La chiave a stella di Primo Levi
Trama
Tino Faussone, torinese, fa di mestiere il montatore: «È sui trentacinque anni, alto, secco, quasi calvo, abbronzato, sempre ben rasato. Ha una faccia seria, poco mobile e poco espressiva. Non è un gran raccontatore: è anzi piuttosto monotono, e tende alla diminuzione e all’ellissi come se temesse di apparire esagerato, ma spesso si lascia trascinare, ed allora esagera senza rendersene conto». Siamo in Russia, in un innominato stabilimento (è la Fiat di Togliattigrad) dove Levi, personaggio scrivente e ascoltante, si trova in missione di lavoro, incontrando ogni sera Faussone alla mensa e assorbendo con avidità le sue storie, con avidità e con lo scopo dichiarato di farne un libro. La chiave a stella nasce così, sotto i nostri occhi, come il libro dell’ascolto, del filtro auditivo e stilistico attraverso il quale passa e prende forma compiuta la voce dell’esperienza vissuta, della passione e della curiosità per le vite degli altri, per l’altrui passato e per l’altrui mestiere, per i costumi, le bizzarrie, le lotte e le sconfitte altrui.

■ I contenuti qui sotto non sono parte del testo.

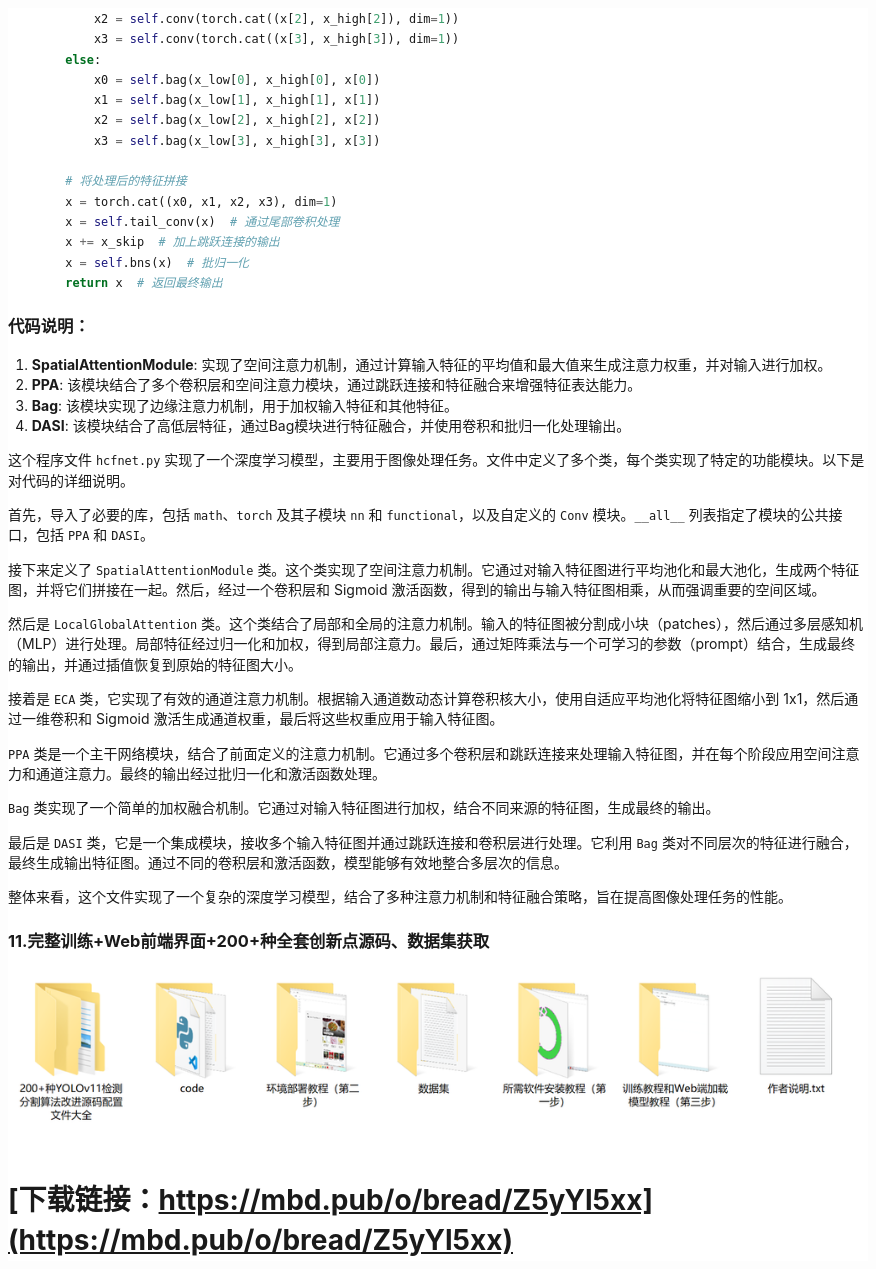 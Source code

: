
 ```python
            x2 = self.conv(torch.cat((x[2], x_high[2]), dim=1))
            x3 = self.conv(torch.cat((x[3], x_high[3]), dim=1))
        else:
            x0 = self.bag(x_low[0], x_high[0], x[0])
            x1 = self.bag(x_low[1], x_high[1], x[1])
            x2 = self.bag(x_low[2], x_high[2], x[2])
            x3 = self.bag(x_low[3], x_high[3], x[3])

        # 将处理后的特征拼接
        x = torch.cat((x0, x1, x2, x3), dim=1)
        x = self.tail_conv(x)  # 通过尾部卷积处理
        x += x_skip  # 加上跳跃连接的输出
        x = self.bns(x)  # 批归一化
        return x  # 返回最终输出
```

### 代码说明：
1. **SpatialAttentionModule**: 实现了空间注意力机制，通过计算输入特征的平均值和最大值来生成注意力权重，并对输入进行加权。
2. **PPA**: 该模块结合了多个卷积层和空间注意力模块，通过跳跃连接和特征融合来增强特征表达能力。
3. **Bag**: 该模块实现了边缘注意力机制，用于加权输入特征和其他特征。
4. **DASI**: 该模块结合了高低层特征，通过Bag模块进行特征融合，并使用卷积和批归一化处理输出。

这个程序文件 `hcfnet.py` 实现了一个深度学习模型，主要用于图像处理任务。文件中定义了多个类，每个类实现了特定的功能模块。以下是对代码的详细说明。

首先，导入了必要的库，包括 `math`、`torch` 及其子模块 `nn` 和 `functional`，以及自定义的 `Conv` 模块。`__all__` 列表指定了模块的公共接口，包括 `PPA` 和 `DASI`。

接下来定义了 `SpatialAttentionModule` 类。这个类实现了空间注意力机制。它通过对输入特征图进行平均池化和最大池化，生成两个特征图，并将它们拼接在一起。然后，经过一个卷积层和 Sigmoid 激活函数，得到的输出与输入特征图相乘，从而强调重要的空间区域。

然后是 `LocalGlobalAttention` 类。这个类结合了局部和全局的注意力机制。输入的特征图被分割成小块（patches），然后通过多层感知机（MLP）进行处理。局部特征经过归一化和加权，得到局部注意力。最后，通过矩阵乘法与一个可学习的参数（prompt）结合，生成最终的输出，并通过插值恢复到原始的特征图大小。

接着是 `ECA` 类，它实现了有效的通道注意力机制。根据输入通道数动态计算卷积核大小，使用自适应平均池化将特征图缩小到 1x1，然后通过一维卷积和 Sigmoid 激活生成通道权重，最后将这些权重应用于输入特征图。

`PPA` 类是一个主干网络模块，结合了前面定义的注意力机制。它通过多个卷积层和跳跃连接来处理输入特征图，并在每个阶段应用空间注意力和通道注意力。最终的输出经过批归一化和激活函数处理。

`Bag` 类实现了一个简单的加权融合机制。它通过对输入特征图进行加权，结合不同来源的特征图，生成最终的输出。

最后是 `DASI` 类，它是一个集成模块，接收多个输入特征图并通过跳跃连接和卷积层进行处理。它利用 `Bag` 类对不同层次的特征进行融合，最终生成输出特征图。通过不同的卷积层和激活函数，模型能够有效地整合多层次的信息。

整体来看，这个文件实现了一个复杂的深度学习模型，结合了多种注意力机制和特征融合策略，旨在提高图像处理任务的性能。

### 11.完整训练+Web前端界面+200+种全套创新点源码、数据集获取

![19.png](19.png)


# [下载链接：https://mbd.pub/o/bread/Z5yYl5xx](https://mbd.pub/o/bread/Z5yYl5xx)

Non per nulla il titolo di questo libro rimanda all’utensile indispensabile di ogni montatore, inseparabile prolungamento della mano, e nello stesso tempo allude alla stella a sei punte che simboleggia l’identità ebraica di Primo Levi: una chiave per leggere e interpretare il mondo, un utensile della mente.
La chiave a stella uscì da Einaudi nell’autunno 1978, collana «Supercoralli Nuova serie». L’anno successivo vinse due premi, il Bergamo e lo Strega.